Più in generale, Obama deve fare presente in ogni singola occasione che gli Stati Uniti intendono spingere Israele tanto quanto l'Anp a prendere seriamente in considerazione un futuro di pace. Il problema è che per entrambe le parti è praticamente impossibile figurarsi qualsiasi tipo di soluzione di compromesso. Ora come ora, la situazione di conflitto rende la pace impossibile ed è necessario che i vari attori trovino un modo per superare almeno alcuni motivi di disaccordo. La questione demografica, ad esempio, rende il Diritto al Ritorno palestinese impossibile da mettere in pratica. E ancora, nessuna pace potrà essere stabilita in condizioni di sicurezza senza un vasto piano di supporto che ponga le condizioni necessarie allo sviluppo di un'economia sostenibile nella West Bank o a Gaza. Israeliani e arabi stanno già affrontando dolorose rettifiche riguardanti la stabilizzazione definitiva dell'armistizio del 1967, ma che dire di questioni urgenti e quotidiane come l'accesso all'acqua nei Territori palestinesi, il diritto di transito e l'accesso ai porti? Senza la risoluzione immediata di simili problematiche quotidiane, come sarà possibile ricostruire la fiducia reciproca per sciogliere i nodi storici relativi ai confini, allo status di Gerusalemme e ai rapporti tra Israele e il mondo arabo?
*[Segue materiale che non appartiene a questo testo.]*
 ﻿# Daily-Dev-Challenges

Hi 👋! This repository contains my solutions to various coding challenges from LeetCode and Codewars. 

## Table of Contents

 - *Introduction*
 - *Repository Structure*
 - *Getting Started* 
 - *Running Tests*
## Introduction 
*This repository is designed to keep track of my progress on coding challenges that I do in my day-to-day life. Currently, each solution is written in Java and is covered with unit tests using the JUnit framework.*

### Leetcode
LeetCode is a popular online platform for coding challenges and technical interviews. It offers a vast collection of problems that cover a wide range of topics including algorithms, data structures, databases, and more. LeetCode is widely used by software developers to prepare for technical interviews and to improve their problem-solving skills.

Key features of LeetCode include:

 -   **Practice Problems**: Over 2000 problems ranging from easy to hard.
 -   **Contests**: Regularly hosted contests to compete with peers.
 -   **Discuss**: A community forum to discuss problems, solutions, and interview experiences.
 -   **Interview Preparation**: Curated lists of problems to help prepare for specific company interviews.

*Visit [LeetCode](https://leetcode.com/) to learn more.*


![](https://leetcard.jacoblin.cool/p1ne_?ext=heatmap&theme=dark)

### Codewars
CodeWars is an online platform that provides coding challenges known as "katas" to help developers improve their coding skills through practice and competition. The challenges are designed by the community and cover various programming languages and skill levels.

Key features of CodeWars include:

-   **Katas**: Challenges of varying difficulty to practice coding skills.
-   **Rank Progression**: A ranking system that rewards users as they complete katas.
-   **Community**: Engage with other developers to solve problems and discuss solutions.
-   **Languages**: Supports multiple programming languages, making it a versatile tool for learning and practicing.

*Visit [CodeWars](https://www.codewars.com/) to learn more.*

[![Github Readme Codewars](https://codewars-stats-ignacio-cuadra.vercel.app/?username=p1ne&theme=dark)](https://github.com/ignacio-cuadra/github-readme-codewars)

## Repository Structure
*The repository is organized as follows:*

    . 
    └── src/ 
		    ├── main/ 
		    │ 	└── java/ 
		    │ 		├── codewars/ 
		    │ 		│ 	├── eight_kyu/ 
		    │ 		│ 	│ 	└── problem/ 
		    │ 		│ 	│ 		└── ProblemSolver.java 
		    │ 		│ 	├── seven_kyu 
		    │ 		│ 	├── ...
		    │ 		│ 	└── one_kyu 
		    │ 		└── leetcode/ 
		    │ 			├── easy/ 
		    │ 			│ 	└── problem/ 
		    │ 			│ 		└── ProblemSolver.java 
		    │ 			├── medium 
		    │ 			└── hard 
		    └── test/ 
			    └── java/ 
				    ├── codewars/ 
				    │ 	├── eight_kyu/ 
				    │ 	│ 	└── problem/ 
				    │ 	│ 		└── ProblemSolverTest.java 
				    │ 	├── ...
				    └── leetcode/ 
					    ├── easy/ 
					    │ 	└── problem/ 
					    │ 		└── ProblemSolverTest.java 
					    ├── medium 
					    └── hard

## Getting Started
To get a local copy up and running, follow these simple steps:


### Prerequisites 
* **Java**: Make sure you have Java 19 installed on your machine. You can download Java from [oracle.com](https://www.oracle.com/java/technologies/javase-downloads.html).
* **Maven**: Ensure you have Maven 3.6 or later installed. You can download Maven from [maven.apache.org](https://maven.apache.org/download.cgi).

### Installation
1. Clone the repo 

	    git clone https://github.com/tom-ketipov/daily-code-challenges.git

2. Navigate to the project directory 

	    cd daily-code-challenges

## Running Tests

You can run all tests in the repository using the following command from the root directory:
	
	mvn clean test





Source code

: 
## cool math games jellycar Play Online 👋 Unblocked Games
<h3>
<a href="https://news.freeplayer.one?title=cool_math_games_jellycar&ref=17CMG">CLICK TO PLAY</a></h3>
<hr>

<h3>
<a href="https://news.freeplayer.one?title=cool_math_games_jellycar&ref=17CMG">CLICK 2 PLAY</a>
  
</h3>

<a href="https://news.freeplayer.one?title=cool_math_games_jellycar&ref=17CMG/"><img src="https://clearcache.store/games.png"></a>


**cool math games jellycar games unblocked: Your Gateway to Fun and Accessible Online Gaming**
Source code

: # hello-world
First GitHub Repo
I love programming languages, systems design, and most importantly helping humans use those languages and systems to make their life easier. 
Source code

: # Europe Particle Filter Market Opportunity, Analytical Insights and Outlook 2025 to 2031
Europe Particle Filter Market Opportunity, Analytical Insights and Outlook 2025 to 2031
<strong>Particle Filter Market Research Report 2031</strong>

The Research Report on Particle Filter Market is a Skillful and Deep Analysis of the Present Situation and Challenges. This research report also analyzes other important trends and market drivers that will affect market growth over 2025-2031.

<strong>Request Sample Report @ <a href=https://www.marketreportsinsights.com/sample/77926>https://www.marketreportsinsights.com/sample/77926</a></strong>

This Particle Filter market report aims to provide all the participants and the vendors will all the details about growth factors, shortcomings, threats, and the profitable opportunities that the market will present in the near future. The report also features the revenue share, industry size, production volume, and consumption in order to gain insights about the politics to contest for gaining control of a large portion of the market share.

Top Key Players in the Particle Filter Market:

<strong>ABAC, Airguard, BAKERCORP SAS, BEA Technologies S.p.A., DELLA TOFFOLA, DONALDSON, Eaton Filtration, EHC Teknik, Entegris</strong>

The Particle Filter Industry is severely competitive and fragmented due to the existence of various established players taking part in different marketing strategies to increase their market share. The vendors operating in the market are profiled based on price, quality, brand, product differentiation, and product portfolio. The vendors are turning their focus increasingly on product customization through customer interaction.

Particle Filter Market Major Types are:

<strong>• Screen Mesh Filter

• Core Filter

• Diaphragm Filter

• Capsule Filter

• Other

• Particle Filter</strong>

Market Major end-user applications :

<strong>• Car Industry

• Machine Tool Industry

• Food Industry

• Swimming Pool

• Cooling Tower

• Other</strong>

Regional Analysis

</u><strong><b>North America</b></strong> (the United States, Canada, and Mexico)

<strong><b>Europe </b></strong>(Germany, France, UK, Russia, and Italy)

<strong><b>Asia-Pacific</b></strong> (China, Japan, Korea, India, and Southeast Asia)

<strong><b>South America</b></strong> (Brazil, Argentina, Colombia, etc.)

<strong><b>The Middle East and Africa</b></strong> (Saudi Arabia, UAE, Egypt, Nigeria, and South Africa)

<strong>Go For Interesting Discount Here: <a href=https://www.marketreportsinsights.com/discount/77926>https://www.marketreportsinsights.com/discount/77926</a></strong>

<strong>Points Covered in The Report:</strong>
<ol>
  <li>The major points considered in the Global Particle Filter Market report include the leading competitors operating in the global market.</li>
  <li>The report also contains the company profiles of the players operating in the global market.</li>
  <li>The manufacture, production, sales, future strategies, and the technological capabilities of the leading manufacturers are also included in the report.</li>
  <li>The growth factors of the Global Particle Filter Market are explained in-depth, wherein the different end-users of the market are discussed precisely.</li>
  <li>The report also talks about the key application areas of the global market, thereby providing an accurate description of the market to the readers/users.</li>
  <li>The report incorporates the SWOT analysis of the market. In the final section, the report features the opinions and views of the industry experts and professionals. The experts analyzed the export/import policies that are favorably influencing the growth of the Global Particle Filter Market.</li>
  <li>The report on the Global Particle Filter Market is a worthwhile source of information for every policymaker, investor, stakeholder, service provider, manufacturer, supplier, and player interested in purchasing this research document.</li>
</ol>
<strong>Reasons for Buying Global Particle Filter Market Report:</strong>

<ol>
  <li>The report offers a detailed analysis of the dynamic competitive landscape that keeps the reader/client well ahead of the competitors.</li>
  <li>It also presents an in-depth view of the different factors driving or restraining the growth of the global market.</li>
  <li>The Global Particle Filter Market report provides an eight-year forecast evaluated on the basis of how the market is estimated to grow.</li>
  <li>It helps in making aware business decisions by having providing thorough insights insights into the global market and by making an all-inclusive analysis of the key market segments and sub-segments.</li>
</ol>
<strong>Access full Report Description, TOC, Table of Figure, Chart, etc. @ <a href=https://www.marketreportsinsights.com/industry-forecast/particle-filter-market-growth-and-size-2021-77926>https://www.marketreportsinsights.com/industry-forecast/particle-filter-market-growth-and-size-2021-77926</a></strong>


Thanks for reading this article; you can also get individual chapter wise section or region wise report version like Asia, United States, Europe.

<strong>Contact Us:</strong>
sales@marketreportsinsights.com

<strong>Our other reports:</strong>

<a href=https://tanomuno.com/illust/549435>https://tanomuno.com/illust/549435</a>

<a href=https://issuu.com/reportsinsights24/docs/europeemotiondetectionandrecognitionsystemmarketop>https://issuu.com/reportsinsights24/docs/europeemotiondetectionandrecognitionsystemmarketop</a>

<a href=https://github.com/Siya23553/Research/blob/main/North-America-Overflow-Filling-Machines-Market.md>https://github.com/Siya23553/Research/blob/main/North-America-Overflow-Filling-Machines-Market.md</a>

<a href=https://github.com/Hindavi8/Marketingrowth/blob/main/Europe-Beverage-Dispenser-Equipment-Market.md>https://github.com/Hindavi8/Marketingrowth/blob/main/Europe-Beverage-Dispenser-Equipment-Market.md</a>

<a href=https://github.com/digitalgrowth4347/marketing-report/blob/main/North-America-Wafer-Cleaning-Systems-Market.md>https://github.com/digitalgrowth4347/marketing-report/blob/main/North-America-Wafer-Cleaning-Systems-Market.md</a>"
In altre parole, la politica mediorientale di Obama, che si preannuncia ambiziosa, dovrà dimostrarsi determinata e risoluta tanto con i leader arabi e palestinesi quanto con un uomo duro come Netanyahu. Egli dovrà, sin dal principio, mostrare che intende portare a termine i suoi progetti di pace e sostenere George Mitchell a qualsiasi costo, anche se ciò dovesse comportare pressioni dall'esterno o problemi di politica interna.
-La sfida Iraniana
Tanto l'amministrazione Bush quanto quella di Obama hanno espresso chiaramente il loro dissenso riguardo un attacco preventivo di Israele all'Iran. I diplomatici, gli ufficiali e le autorità americane hanno parlato di una serie di ripercussioni sugli interessi strategici nel Medio Oriente e nel mondo islamico che potrebbero far seguito a un'eventuale azione militare da parte di Israele. Essi hanno lanciato questo allarme per varie ragioni, nessuna delle quali è legata ad una valutazione ottimistica dei comportamenti futuri iraniani.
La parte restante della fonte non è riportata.